Focus on the article. On why you are here.
“Hopefully the article I’m writing about the fund-raiser will bring in more donations,” she said. “And if I added one about the fire...you know, sort of laid out what happened—”
“No.”
One word, succinct and clear. “But a little more publicity—”
“Just tell the bare minimum in the article about the fund-raiser, Mellie. Please. This family deserves their privacy. I thought I made that clear.”
Maybe she could talk to Harris later, after the fund-raiser article ran, and change his mind. She couldn’t understand why he wouldn’t want as much publicity as possible, to help drum up the funds they needed. Surely Harris could see how that could change the lives of the Kingstons for the better. But that was a conversation for later, she decided, when he wasn’t so sensitive to the subject.
She buttered another piece of bread, even though she was full. Maybe if she kept the words flowing between bites it wouldn’t seem like so much of an interview? “How did you meet them? I mean, you weren’t in town that long the first time, right?”
“When I was here before, I was working on a house for a baseball player who built just outside Stone Gap.
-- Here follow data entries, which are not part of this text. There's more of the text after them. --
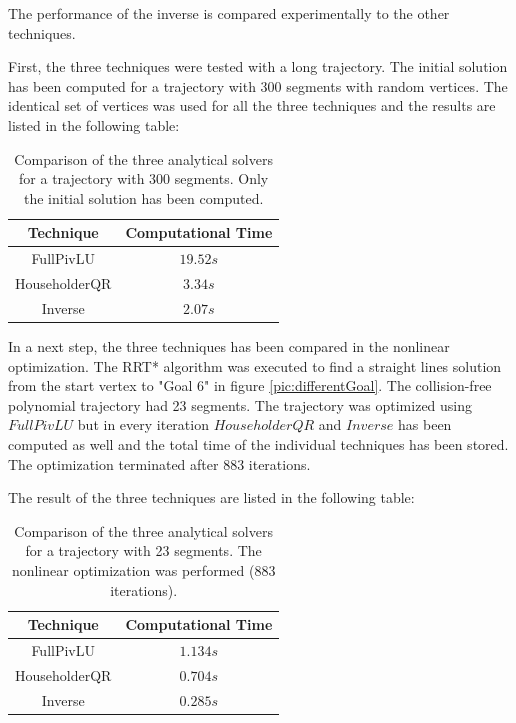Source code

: The performance of the inverse is compared experimentally to the other techniques. \newline

First, the three techniques were tested with a long trajectory. The initial solution has been computed for a trajectory with 300 segments with random vertices. The identical set of vertices was used for all the three techniques and the results are listed in the following table:

\begin{table}[H] 
\begin{center}
    \begin{tabular}{| c | c | }
    \hline
    Technique & Computational Time  \\ \hline
  FullPivLU  & $19.52s$\\ \hline
  HouseholderQR & $3.34s$\\ \hline
 Inverse & $2.07s$\\
    \hline
    \end{tabular}
    \caption{Comparison of the three analytical solvers for a trajectory with 300 segments. Only the initial solution has been computed.}
    \label{tab:300seg}
\end{center}
\end{table}

In a next step, the three techniques has been compared in the nonlinear optimization. The RRT* algorithm was executed to find a straight lines solution from the start vertex to "Goal 6" in figure \ref{pic:differentGoal}. The collision-free polynomial trajectory had 23 segments. The trajectory was optimized using $FullPivLU$ but in every iteration $HouseholderQR$ and $Inverse$ has been computed as well and the total time of the individual techniques has been stored. The optimization terminated after 883 iterations. \newpage

The result of the three techniques are listed in the following table:

\begin{table}[H] 
\begin{center}
    \begin{tabular}{| c | c | }
    \hline
    Technique & Computational Time  \\ \hline
  FullPivLU  & $1.134s$\\ \hline
  HouseholderQR & $0.704s$\\ \hline
 Inverse & $0.285s$\\
    \hline
    \end{tabular}
    \caption{Comparison of the three analytical solvers for a trajectory with 23 segments. The nonlinear optimization was performed (883 iterations).}
    \label{tab:883iter}
\end{center}
\end{table}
I needed a haircut, and when I was driving through town on my way to the job site, I saw John’s barbershop. I met him and his wife, and we hit it off. Then my mother died a few weeks later, and I...I was in a dark place for a while, and John was there for me.”
“I’m so sorry about your mother, Harris. She was such a sweet woman.”
“I felt so guilty when she died.” Harris stared down at his plate, as if the words he was seeking were buried beneath his potatoes. He paused for a long time, while the faint sounds of children playing carried in on the breeze. “My father was hard on me, but he was horrible to her. She couldn’t do anything right. She spent too much money on this, or went too cheap on that, or didn’t say the right things at the dinner table. When I lived there, I tried to take on as much of the brunt of his anger as I could, but when I quit working for my dad, my father disowned me. It was a brutal argument, and I wanted nothing to do with him ever again.”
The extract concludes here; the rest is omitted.